### Your goal
The data below holds a line containing "the analysis and" and a line containing "grown into a"; please quote exactly those two lines and every line between them, and nothing else.

### Data extracts
------------------------------------

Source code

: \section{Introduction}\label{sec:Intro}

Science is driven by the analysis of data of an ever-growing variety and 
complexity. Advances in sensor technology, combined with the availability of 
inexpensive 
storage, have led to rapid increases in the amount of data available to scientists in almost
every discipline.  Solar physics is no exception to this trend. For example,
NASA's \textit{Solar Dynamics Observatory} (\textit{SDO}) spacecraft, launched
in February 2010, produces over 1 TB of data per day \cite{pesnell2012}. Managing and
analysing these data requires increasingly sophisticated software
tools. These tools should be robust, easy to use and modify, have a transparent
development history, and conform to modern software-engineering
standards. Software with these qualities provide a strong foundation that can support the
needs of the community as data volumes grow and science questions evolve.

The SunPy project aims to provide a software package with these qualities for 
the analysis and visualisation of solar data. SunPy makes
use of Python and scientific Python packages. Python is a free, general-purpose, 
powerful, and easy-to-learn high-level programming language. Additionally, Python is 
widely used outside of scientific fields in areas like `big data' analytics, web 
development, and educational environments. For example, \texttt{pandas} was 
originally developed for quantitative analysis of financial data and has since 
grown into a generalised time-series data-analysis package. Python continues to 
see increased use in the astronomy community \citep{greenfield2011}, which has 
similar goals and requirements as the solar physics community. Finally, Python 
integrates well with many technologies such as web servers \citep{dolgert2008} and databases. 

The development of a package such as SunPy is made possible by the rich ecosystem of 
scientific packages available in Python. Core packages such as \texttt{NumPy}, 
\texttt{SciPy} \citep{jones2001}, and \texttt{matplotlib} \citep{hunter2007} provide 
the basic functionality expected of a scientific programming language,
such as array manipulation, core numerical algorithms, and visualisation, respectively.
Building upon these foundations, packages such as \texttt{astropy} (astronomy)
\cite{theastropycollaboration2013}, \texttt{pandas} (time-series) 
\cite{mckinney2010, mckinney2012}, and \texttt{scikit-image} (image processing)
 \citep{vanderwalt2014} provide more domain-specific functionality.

------------------------------------

### Solution to this task
the analysis and visualisation of solar data. SunPy makes
use of Python and scientific Python packages. Python is a free, general-purpose, 
powerful, and easy-to-learn high-level programming language. Additionally, Python is 
widely used outside of scientific fields in areas like `big data' analytics, web 
development, and educational environments. For example, \texttt{pandas} was 
originally developed for quantitative analysis of financial data and has since 
grown into a generalised time-series data-analysis package. Python continues to 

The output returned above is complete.